● RECORDED INFORMATION
+++

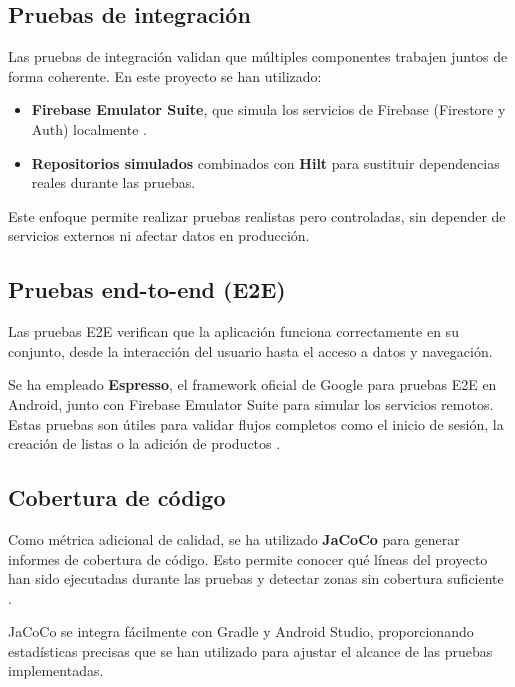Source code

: \subsection{Pruebas de integración}

Las pruebas de integración validan que múltiples componentes trabajen juntos de forma coherente. En este proyecto se han utilizado:

\begin{itemize}
    \item \textbf{Firebase Emulator Suite}, que simula los servicios de Firebase (Firestore y Auth) localmente \cite{firebase-emulator}.
    \item \textbf{Repositorios simulados} combinados con \textbf{Hilt} para sustituir dependencias reales durante las pruebas.
\end{itemize}

Este enfoque permite realizar pruebas realistas pero controladas, sin depender de servicios externos ni afectar datos en producción.

\subsection{Pruebas end-to-end (E2E)}

Las pruebas E2E verifican que la aplicación funciona correctamente en su conjunto, desde la interacción del usuario hasta el acceso a datos y navegación.

Se ha empleado \textbf{Espresso}, el framework oficial de Google para pruebas E2E en Android, junto con Firebase Emulator Suite para simular los servicios remotos. Estas pruebas son útiles para validar flujos completos como el inicio de sesión, la creación de listas o la adición de productos \cite{android-testing}.

\subsection{Cobertura de código}

Como métrica adicional de calidad, se ha utilizado \textbf{JaCoCo} para generar informes de cobertura de código. Esto permite conocer qué líneas del proyecto han sido ejecutadas durante las pruebas y detectar zonas sin cobertura suficiente \cite{jacoco}.

JaCoCo se integra fácilmente con Gradle y Android Studio, proporcionando estadísticas precisas que se han utilizado para ajustar el alcance de las pruebas implementadas.
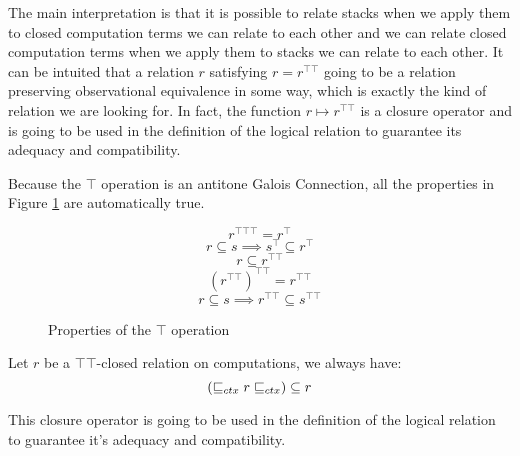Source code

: The main interpretation is that it is possible to 
relate stacks 
when we apply them to closed computation terms we can relate to each other and 
we can relate closed computation terms when we apply them to stacks we can relate to
each other. 
It can be intuited that a relation $r$ satisfying $r = r^{\top\top}$ going 
to be a relation preserving observational equivalence 
in some way, which is exactly the kind of relation 
we are looking for.
In fact, the function $r \mapsto r^{\top\top}$ is a closure operator
and is going to be used in the definition 
of the logical relation to guarantee its adequacy and compatibility.


Because the $\top$ operation is an antitone Galois Connection, 
all the properties in Figure \ref{fig:galois} are automatically true.


\begin{figure}[h]
        \begin{equation*}
            r^{\top\top\top} = r^\top
        \end{equation*}
        \begin{equation*}
            r \subseteq s \implies s^\top \subseteq r^\top
        \end{equation*}
        \begin{equation*}
            r \subseteq r^{\top\top}
        \end{equation*}
        \begin{equation*}
            (r^{\top\top})^{\top\top} = r^{\top\top}
        \end{equation*}
        \begin{equation*}
            r \subseteq s \implies r^{\top\top} \subseteq s^{\top\top}
        \end{equation*}
    \caption{Properties of the $\top$ operation}
    \label{fig:galois}
\end{figure}


\begin{alemma}
    \label{lem:saturation}
    Let $r$ be a $\top\top$-closed relation on 
    computations, we always have:
    \begin{equation*}
        (\sqsubseteq_{ctx} r \sqsubseteq_{ctx}) \subseteq r 
    \end{equation*}
\end{alemma}

This closure operator is going to be used in the definition 
of the logical relation to guarantee it's adequacy and compatibility.

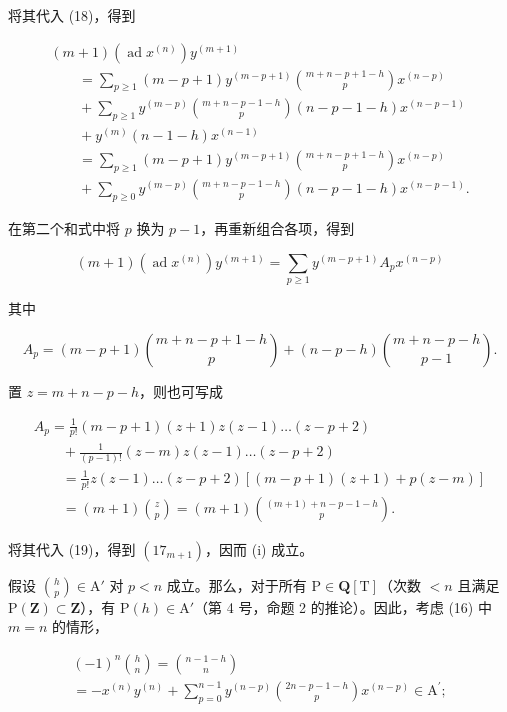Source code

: 将其代入 (18)，得到

\[
\begin{array}{l} (m + 1) (\operatorname{ad} x ^ {(n)}) y ^ {(m + 1)} \\ \qquad = \sum_ {p \geq 1} (m - p + 1) y ^ {(m - p + 1)} \binom {m + n - p + 1 - h} {p} x ^ {(n - p)} \\ \qquad + \sum_ {p \geq 1} y ^ {(m - p)} \binom {m + n - p - 1 - h} {p} (n - p - 1 - h) x ^ {(n - p - 1)} \\ \qquad + y ^ {(m)} (n - 1 - h) x ^ {(n - 1)} \\ \qquad = \sum_ {p \geq 1} (m - p + 1) y ^ {(m - p + 1)} \binom {m + n - p + 1 - h} {p} x ^ {(n - p)} \\ \qquad + \sum_ {p \geq 0} y ^ {(m - p)} \binom {m + n - p - 1 - h} {p} (n - p - 1 - h) x ^ {(n - p - 1)}. \end{array}
\]

在第二个和式中将 \(p\) 换为 \(p - 1\)，再重新组合各项，得到

\[
(m + 1) (\operatorname{ad} x ^ {(n)}) y ^ {(m + 1)} = \sum_ {p \geq 1} y ^ {(m - p + 1)} A _ {p} x ^ {(n - p)}\tag{19}
\]

其中

\[
A _ {p} = (m - p + 1) \binom{m + n - p + 1 - h}{p} + (n - p - h) \binom{m + n - p - h}{p - 1}.
\]

置 \(z = m + n - p - h\)，则也可写成

\[
\begin{array}{l} A _ {p} = \frac {1}{p !} (m - p + 1) (z + 1) z (z - 1) \dots (z - p + 2) \\ \qquad + \frac {1}{(p - 1) !} (z - m) z (z - 1) \dots (z - p + 2) \\ \qquad = \frac {1}{p !} z (z - 1) \dots (z - p + 2) [ (m - p + 1) (z + 1) + p (z - m) ] \\ \qquad = (m + 1) \binom {z} {p} = (m + 1) \binom {(m + 1) + n - p - 1 - h} {p}. \end{array}
\]

将其代入 (19)，得到 \((17_{m + 1})\)，因而 (i) 成立。

假设 \(\binom{h}{p} \in \mathrm{A}'\) 对 \(p < n\) 成立。那么，对于所有 \(\mathrm{P} \in \mathbf{Q}[\mathrm{T}]\)（次数 \(< n\) 且满足 \(\mathrm{P}(\mathbf{Z}) \subset \mathbf{Z}\)），有 \(\mathrm{P}(h) \in \mathrm{A}'\)（第 4 号，命题 2 的推论）。因此，考虑 (16) 中 \(m = n\) 的情形，

\[
\begin{array}{c} (- 1) ^ {n} \binom{h}{n} = \binom{n - 1 - h}{n} \\ = - x ^ {(n)} y ^ {(n)} + \sum_ {p = 0} ^ {n - 1} y ^ {(n - p)} \binom{2 n - p - 1 - h}{p} x ^ {(n - p)} \in \mathrm{A} ^ {\prime}; \end{array}
\]

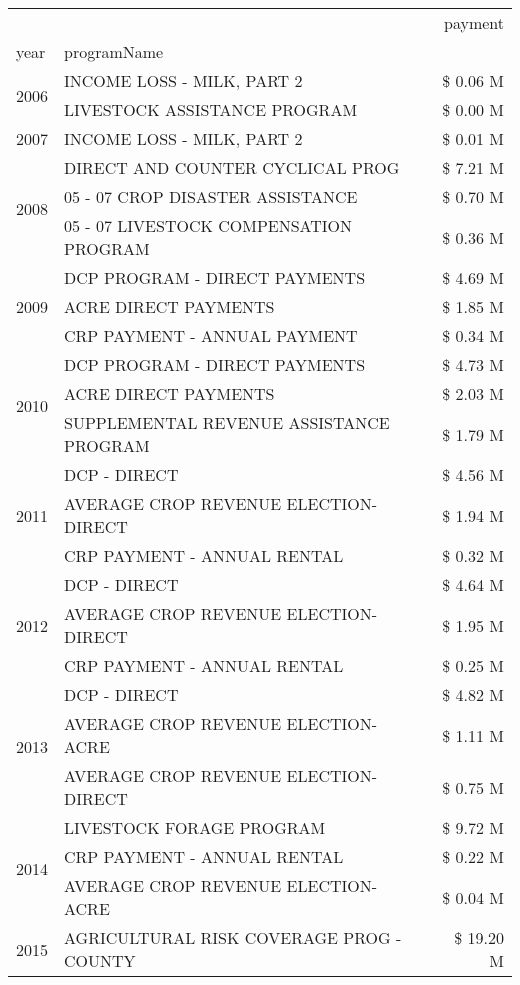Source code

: \begin{tabular}{llr}
\toprule
 &  & payment \\
year & programName &  \\
\midrule
\multirow[t]{2}{*}{2006} & INCOME LOSS - MILK, PART 2 & \$ 0.06 M \\
 & LIVESTOCK ASSISTANCE PROGRAM & \$ 0.00 M \\
\cline{1-3}
2007 & INCOME LOSS - MILK, PART 2 & \$ 0.01 M \\
\cline{1-3}
\multirow[t]{3}{*}{2008} & DIRECT AND COUNTER CYCLICAL PROG & \$ 7.21 M \\
 & 05 - 07 CROP DISASTER ASSISTANCE & \$ 0.70 M \\
 & 05 - 07 LIVESTOCK COMPENSATION PROGRAM & \$ 0.36 M \\
\cline{1-3}
\multirow[t]{3}{*}{2009} & DCP PROGRAM - DIRECT PAYMENTS & \$ 4.69 M \\
 & ACRE DIRECT PAYMENTS & \$ 1.85 M \\
 & CRP PAYMENT - ANNUAL PAYMENT & \$ 0.34 M \\
\cline{1-3}
\multirow[t]{3}{*}{2010} & DCP PROGRAM - DIRECT PAYMENTS & \$ 4.73 M \\
 & ACRE DIRECT PAYMENTS & \$ 2.03 M \\
 & SUPPLEMENTAL REVENUE ASSISTANCE PROGRAM & \$ 1.79 M \\
\cline{1-3}
\multirow[t]{3}{*}{2011} & DCP - DIRECT & \$ 4.56 M \\
 & AVERAGE CROP REVENUE ELECTION-DIRECT & \$ 1.94 M \\
 & CRP PAYMENT - ANNUAL RENTAL & \$ 0.32 M \\
\cline{1-3}
\multirow[t]{3}{*}{2012} & DCP - DIRECT & \$ 4.64 M \\
 & AVERAGE CROP REVENUE ELECTION-DIRECT & \$ 1.95 M \\
 & CRP PAYMENT - ANNUAL RENTAL & \$ 0.25 M \\
\cline{1-3}
\multirow[t]{3}{*}{2013} & DCP - DIRECT & \$ 4.82 M \\
 & AVERAGE CROP REVENUE ELECTION-ACRE & \$ 1.11 M \\
 & AVERAGE CROP REVENUE ELECTION-DIRECT & \$ 0.75 M \\
\cline{1-3}
\multirow[t]{3}{*}{2014} & LIVESTOCK FORAGE PROGRAM & \$ 9.72 M \\
 & CRP PAYMENT - ANNUAL RENTAL & \$ 0.22 M \\
 & AVERAGE CROP REVENUE ELECTION-ACRE & \$ 0.04 M \\
\cline{1-3}
\multirow[t]{3}{*}{2015} & AGRICULTURAL RISK COVERAGE PROG - COUNTY & \$ 19.20 M \\

\end{tabular}
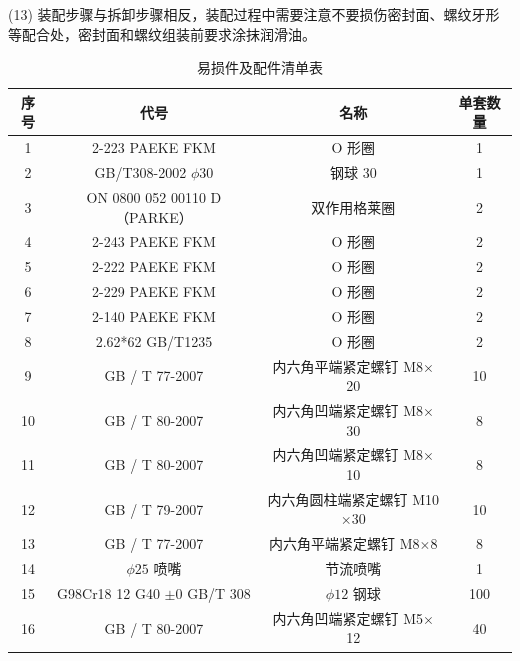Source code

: (13) 装配步骤与拆卸步骤相反，装配过程中需要注意不要损伤密封面、螺纹牙形等配合处，密封面和螺纹组装前要求涂抹润滑油。

\begin{table}[htbp]
    \centering
    \caption{易损件及配件清单表}
    \label{tab:parts_list}
    \renewcommand{\arraystretch}{1.5} %
    \begin{tabular}{cccc}
        \toprule
        \textbf{序号} & \textbf{代号} & \textbf{名称} & \textbf{单套数量} \\
        \midrule
        1  & 2-223 PAEKE FKM                      & O 形圈                 & 1   \\
        2  & GB/T308-2002 $\phi 30$               & 钢球 30                & 1   \\
        3  & ON 0800 052 00110 D （PARKE）        & 双作用格莱圈           & 2   \\
        4  & 2-243 PAEKE FKM                      & O 形圈                 & 2   \\
        5  & 2-222 PAEKE FKM                      & O 形圈                 & 2   \\
        6  & 2-229 PAEKE FKM                      & O 形圈                 & 2   \\
        7  & 2-140 PAEKE FKM                      & O 形圈                 & 2   \\
        8  & 2.62*62 GB/T1235                     & O 形圈                 & 2   \\
        9  & GB / T 77-2007                       & 内六角平端紧定螺钉 M8$\times$20  & 10  \\
        10 & GB / T 80-2007                       & 内六角凹端紧定螺钉 M8$\times$30  & 8   \\
        11 & GB / T 80-2007                       & 内六角凹端紧定螺钉 M8$\times$10  & 8   \\
        12 & GB / T 79-2007                       & 内六角圆柱端紧定螺钉 M10$\times$30 & 10  \\
        13 & GB / T 77-2007                       & 内六角平端紧定螺钉 M8$\times$8   & 8   \\
        14 & $\phi 25$ 喷嘴                       & 节流喷嘴               & 1   \\
        15 & G98Cr18 12 G40 $\pm 0$ GB/T 308      & $\phi 12$ 钢球         & 100 \\
        16 & GB / T 80-2007                       & 内六角凹端紧定螺钉 M5$\times$12  & 40  \\

\end{tabular}
\end{table}
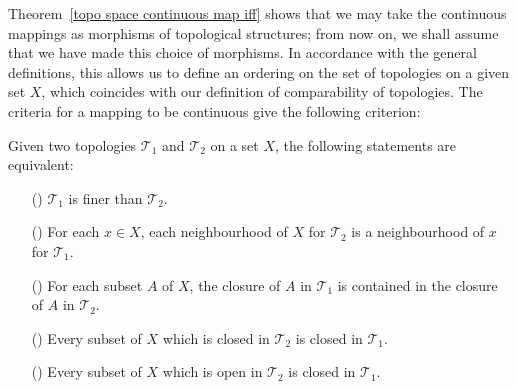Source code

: Theorem~\ref{topo space continuous map iff} shows that we may take the continuous mappings as morphisms of topological structures; from now on, we shall assume that we have made this choice of morphisms. In accordance with the general definitions, this allows us to define an ordering on the set of topologies on a given set $X$, which coincides with our definition of comparability of topologies. The criteria for a mapping to be continuous give the following criterion:
\begin{proposition}\label{topo space finer topology iff}
Given two topologies $\mathcal{T}_1$ and $\mathcal{T}_2$ on a set $X$, the following statements are equivalent:
\begin{itemize}
\item[(\rmnum{1})] $\mathcal{T}_1$ is finer than $\mathcal{T}_2$.
\item[(\rmnum{2})] For each $x\in X$, each neighbourhood of $X$ for $\mathcal{T}_2$ is a neighbourhood of $x$ for $\mathcal{T}_1$.
\item[(\rmnum{3})] For each subset $A$ of $X$, the closure of $A$ in $\mathcal{T}_1$ is contained in the closure of $A$ in $\mathcal{T}_2$.
\item[(\rmnum{4})] Every subset of $X$ which is closed in $\mathcal{T}_2$ is closed in $\mathcal{T}_1$.
\item[(\rmnum{5})] Every subset of $X$ which is open in $\mathcal{T}_2$ is closed in $\mathcal{T}_1$.
\end{itemize}
\end{proposition}
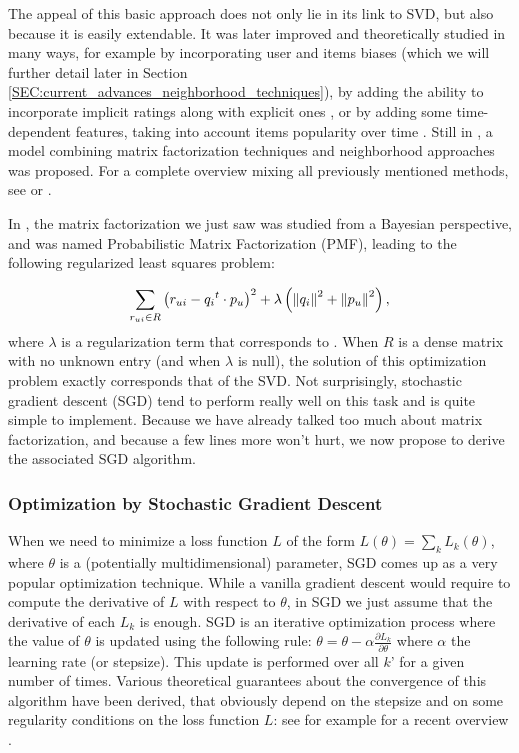 The appeal of this basic approach does not only lie in its link to SVD, but
also because it is easily extendable. It was later improved and theoretically
studied in many ways, for example by incorporating user and items biases
\cite{KorACM2010} (which we will further detail later in Section
\ref{SEC:current_advances_neighborhood_techniques}), by adding the ability to
incorporate implicit ratings along with explicit ones \cite{KorACM2010}, or by
adding some time-dependent features, taking into account items popularity over
time \cite{Kor09}. Still in \cite{KorACM2010}, a model combining matrix
factorization techniques and neighborhood approaches was proposed. For a
complete overview mixing all previously mentioned methods, see
\cite{KorBel11} or \cite{KorBelVol09}.

In \cite{SalMni07}, the matrix factorization we just saw was studied from a Bayesian
perspective, and was named Probabilistic Matrix Factorization (PMF), leading to
the following regularized least squares problem:

$$
\sum_{r_{ui} \in R} \left(r_{ui} - {q_i}^t \cdot p_u \right)^2 +
\lambda\left({\left\lVert q_i\right\rVert}_{}^2 + {\left\lVert p_u\right\rVert}_{}^2\right),
$$
where $\lambda$ is a regularization term that corresponds to . When
$R$ is a dense matrix with no unknown entry (and when $\lambda$ is null), the
solution of this optimization problem exactly corresponds that of the SVD.  Not
surprisingly, stochastic gradient descent (SGD) tend to perform really well on
this task and is quite simple to implement. Because we have already talked too
much about matrix factorization, and because a few lines more won't hurt, we
now propose to derive the associated SGD algorithm.

\subsubsection{Optimization by Stochastic Gradient Descent}

When we need to minimize a loss function $L$ of the form $L(\theta) = \sum_k
L_k(\theta)$, where $\theta$ is a (potentially multidimensional) parameter, SGD
comes up as a very popular optimization technique. While a vanilla gradient
descent would require to compute the derivative of $L$ with respect to
$\theta$, in SGD we just assume that the derivative of each $L_k$ is enough.
SGD is an iterative optimization process where the value of $\theta$ is updated
using the following rule: $\theta = \theta - \alpha \frac{\partial
L_k}{\partial \theta}$ where $\alpha$ the learning rate (or stepsize). This
update is performed over all $k$' for a given number of times. Various
theoretical guarantees about the convergence of this algorithm have been
derived, that obviously depend on the stepsize and on some regularity
conditions on the loss function $L$: see for example  for a recent overview
\cite{BotCurNoc16}.

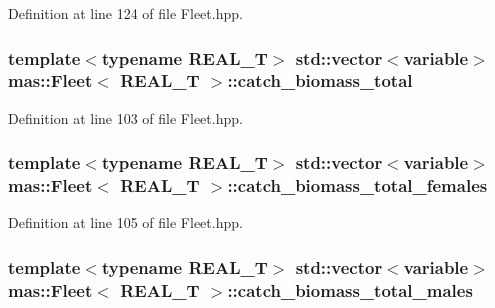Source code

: Definition at line 124 of file Fleet.\-hpp.

\hypertarget{structmas_1_1_fleet_aec96c786b81fb4cf0d908de0297cc2f4}{
\subsubsection[{catch\-\_\-biomass\-\_\-total}]{\setlength{\rightskip}{0pt plus 5cm}template$<$typename R\-E\-A\-L\-\_\-\-T$>$ std\-::vector$<${\bf variable}$>$ {\bf mas\-::\-Fleet}$<$ R\-E\-A\-L\-\_\-\-T $>$\-::catch\-\_\-biomass\-\_\-total}}\label{structmas_1_1_fleet_aec96c786b81fb4cf0d908de0297cc2f4}


Definition at line 103 of file Fleet.\-hpp.

\hypertarget{structmas_1_1_fleet_a25f8a76ca51ac7bf920d94d8d3c122c7}{
\subsubsection[{catch\-\_\-biomass\-\_\-total\-\_\-females}]{\setlength{\rightskip}{0pt plus 5cm}template$<$typename R\-E\-A\-L\-\_\-\-T$>$ std\-::vector$<${\bf variable}$>$ {\bf mas\-::\-Fleet}$<$ R\-E\-A\-L\-\_\-\-T $>$\-::catch\-\_\-biomass\-\_\-total\-\_\-females}}\label{structmas_1_1_fleet_a25f8a76ca51ac7bf920d94d8d3c122c7}


Definition at line 105 of file Fleet.\-hpp.

\hypertarget{structmas_1_1_fleet_a9ff1f7b831b4297a0241ce24f83b9e0f}{
\subsubsection[{catch\-\_\-biomass\-\_\-total\-\_\-males}]{\setlength{\rightskip}{0pt plus 5cm}template$<$typename R\-E\-A\-L\-\_\-\-T$>$ std\-::vector$<${\bf variable}$>$ {\bf mas\-::\-Fleet}$<$ R\-E\-A\-L\-\_\-\-T $>$\-::catch\-\_\-biomass\-\_\-total\-\_\-males}}\label{structmas_1_1_fleet_a9ff1f7b831b4297a0241ce24f83b9e0f}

+++

● WHAT IS EXPECTED
The answer must consist solely of the lines from the first line of the data through the line containing "que simula los", inclusive, reproduced exactly and without pictures.

● SOLUTION TO THIS TASK
Source code

: \subsection{Pruebas de integración}

Las pruebas de integración validan que múltiples componentes trabajen juntos de forma coherente. En este proyecto se han utilizado:

\begin{itemize}
    \item \textbf{Firebase Emulator Suite}, que simula los servicios de Firebase (Firestore y Auth) localmente \cite{firebase-emulator}.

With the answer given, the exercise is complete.